Lunchtime saw me rush down town to Sandy Fitzgerald’s for a hot nutritious dinner, followed by a quick, or, time permitting, leisurely poke through the second-hand books in Flavin’s which consisted of an assortment of cheap paperback romances, the odd Zane Gray, and a liberal sprinkling of decades-old hard-cover treatises on Ancient Greek and Latin grammar and poetics, several of which I acquired in my first three years at St. Michael’s. In those days the A classes did Greek with Mr. Given while the B classes had to make do with “old” Mr. Molyneaux for the rather less exotic and therefore less desirable (at least to my mind) Latin. Being in the A class I was fortunate to have Mr. Given for both Greek and English as he was an excellent pedagogue.

It must have been in my first year that I came across a slim volume of Mr. Given’s poetry during one of my frequent forays to the nearby Library. This made a big impression on me, though I was somewhat puzzled by his insistent use of the archaic “thee”, “thy” and “thou” forms in his love poems. Nevertheless, having recently begun to write verse myself, I proceeded to ape him by liberally peppering my clumsy schoolboy poems with archaic forms. It was sometime after this discovery that my father, much to my surprise, asked if I’d like Brian MacMahon to look at my poems. I, of course, assented and there followed several visits to Brian’s house for advice. The very first piece of advice he gave me was to avoid using archaic forms! The second was to read as much as I could of good contemporary poetry. He specifically recommended Heaney‘s “Death of a Naturalist“, and if memory serves me, the work of Michael Hartnet.

But what sticks out most in my mind from those days was being in the presence of one of my favourite poets on the Leaving Cert syllabus, namely Thomas Kinsella. I particularly liked his “Another September” and “Hen Woman“. It must have been the year before (1975) I sat the Leaving that he talked about his poetry for the benefit of the LC students from all the schools around. This seminal event in my poetic life took place in one of the large classrooms at Presentation Convent Listowel, and may well have been organised in parallel with Writers’ Week. I can’t imagine him coming just to talk to us LC students, though I may be wrong on this point. Seeing and hearing a real live famous poet up close and in the flesh had an enormous impact on me. I even plucked up the courage to ask him a question!

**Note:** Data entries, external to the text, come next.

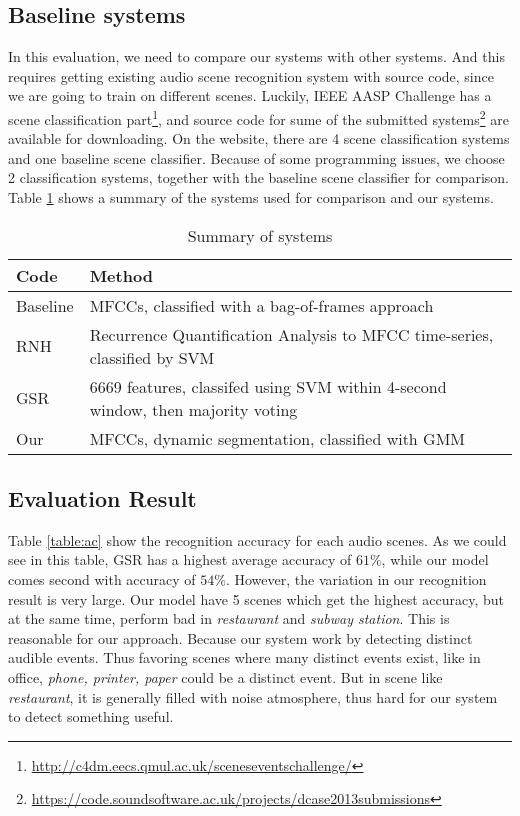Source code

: \subsection{Baseline systems}
In this evaluation, we need to compare our systems with other systems. 
And this requires getting existing audio scene recognition system with source code, since we are going to train on different scenes. 
Luckily, IEEE AASP Challenge has a scene classification part\footnote{\url{http://c4dm.eecs.qmul.ac.uk/sceneseventschallenge/}}, and source code for sume of the submitted systems\footnote{\url{https://code.soundsoftware.ac.uk/projects/dcase2013submissions}} are available for downloading. 
On the website, there are 4 scene classification systems and one baseline scene classifier. 
Because of some programming issues, we choose 2 classification systems, together with the baseline scene classifier for comparison. 
Table \ref{table:systems} shows a summary of the systems used for comparison and our systems. 

\begin{table}[htb!]
\caption{Summary of systems}
\begin{tabular}{ll}
\toprule
 Code & Method \\
\bottomrule
 Baseline & MFCCs, classified with a bag-of-frames approach \\ 
 RNH & Recurrence Quantification Analysis to MFCC time-series, classified by SVM \\ 
 GSR & 6669 features, classifed using SVM within 4-second window, then majority voting \\
 Our & MFCCs, dynamic segmentation, classified with GMM \\ 
\bottomrule
\end{tabular}
\label{table:systems}
\end{table}

\subsection{Evaluation Result}
Table \ref{table:ac} show the recognition accuracy for each audio scenes. 
As we could see in this table, GSR has a highest average accuracy of $61\%$, while our model comes second with accuracy of $54\%$. 
However, the variation in our recognition result is very large. 
Our model have 5 scenes which get the highest accuracy, but at the same time, perform bad in \textit{restaurant} and \textit{subway station}. 
This is reasonable for our approach. 
Because our system work by detecting distinct audible events. 
Thus favoring scenes where many distinct events exist, like in office, \textit{phone, printer, paper} could be a distinct event. 
But in scene like \textit{restaurant}, it is generally filled with noise atmosphere, thus hard for our system to detect something useful. 

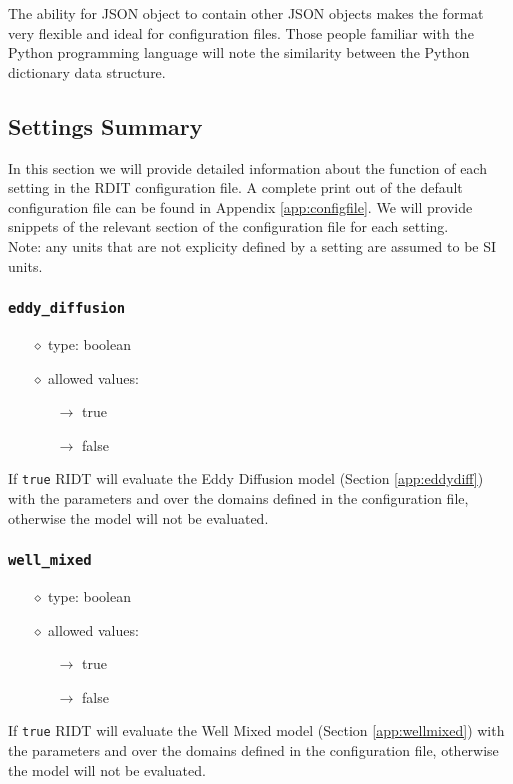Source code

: \documentclass[]{article}
\def\code#1{\texttt{#1}}
\begin{document}
\noindent The ability for JSON object to contain other JSON objects makes the
format very flexible and ideal for configuration files. Those people familiar
with the Python programming language will note the similarity between the Python
dictionary data structure.

\subsection{Settings Summary}
In this section we will provide detailed information about the function of each
setting in the RDIT configuration file. A complete print out of the default
configuration file can be found in Appendix \ref{app:configfile}. We will
provide snippets of the relevant section of the configuration file for each
setting.\\

\noindent Note: any units that are not explicity defined by a setting are
assumed to be SI units.

\subsubsection{\code{eddy\_diffusion}}
\begin{itemize}
    \item[$\diamond$] type: boolean
    \item[$\diamond$] allowed values:
    \begin{itemize}
        \item[$\rightarrow$] true
        \item[$\rightarrow$] false
    \end{itemize}
\end{itemize}
If \code{true} RIDT will evaluate the Eddy Diffusion model (Section
\ref{app:eddydiff}) with the parameters and over the domains defined in
the configuration file, otherwise the model will not be evaluated.

\subsubsection{\code{well\_mixed}}
\begin{itemize}
    \item[$\diamond$] type: boolean
    \item[$\diamond$] allowed values:
    \begin{itemize}
        \item[$\rightarrow$] true
        \item[$\rightarrow$] false
    \end{itemize}
\end{itemize}
If \code{true} RIDT will evaluate the Well Mixed model (Section
\ref{app:wellmixed}) with the parameters and over the domains defined in the
configuration file, otherwise the model will not be evaluated.
\end{document}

Having successfully sat my Leaving Certificate I read French and English at Dublin University, Trinity College (TCD) where I was fortunate to have another North Kerry poet in the shape of Brendan Kennelly as one of my professors. Brendan was a fabulous lecturer with an infectious enthusiasm for his subject that rubbed off on all his listeners. This, combined with his quick and gentle wit ensured that his lectures were always packed out. He was also very approachable on a human level and always had a kind word to say when needed.

Artistotle's Poetics

Artistotle's Poetics

That first year in Trinity I also had his then American wife, Dr. Peggy O’Brien, for tutorials. I remember we started with Longinus’ “On the Sublime” and Aristotle’s “Poetics“, both of which I found rather difficult having had no exposure to many of the concepts therein discussed. One of the first written assignments Dr. O’Brien gave us was an essay on what we understood catharsis to be. At the following week’s tutorial each student (there were no more than seven of us) was asked to read his/her essay aloud. My likening of catharsis to rhubarb in the very first line of my essay caused shock, surprise and much hilarity, prompting Dr. O’Brien to enquire if I was from George FitzMaurice country. Upon hearing that I was, she stated that George FitzMaurice could well have written that line himself, which I took as a great compliment!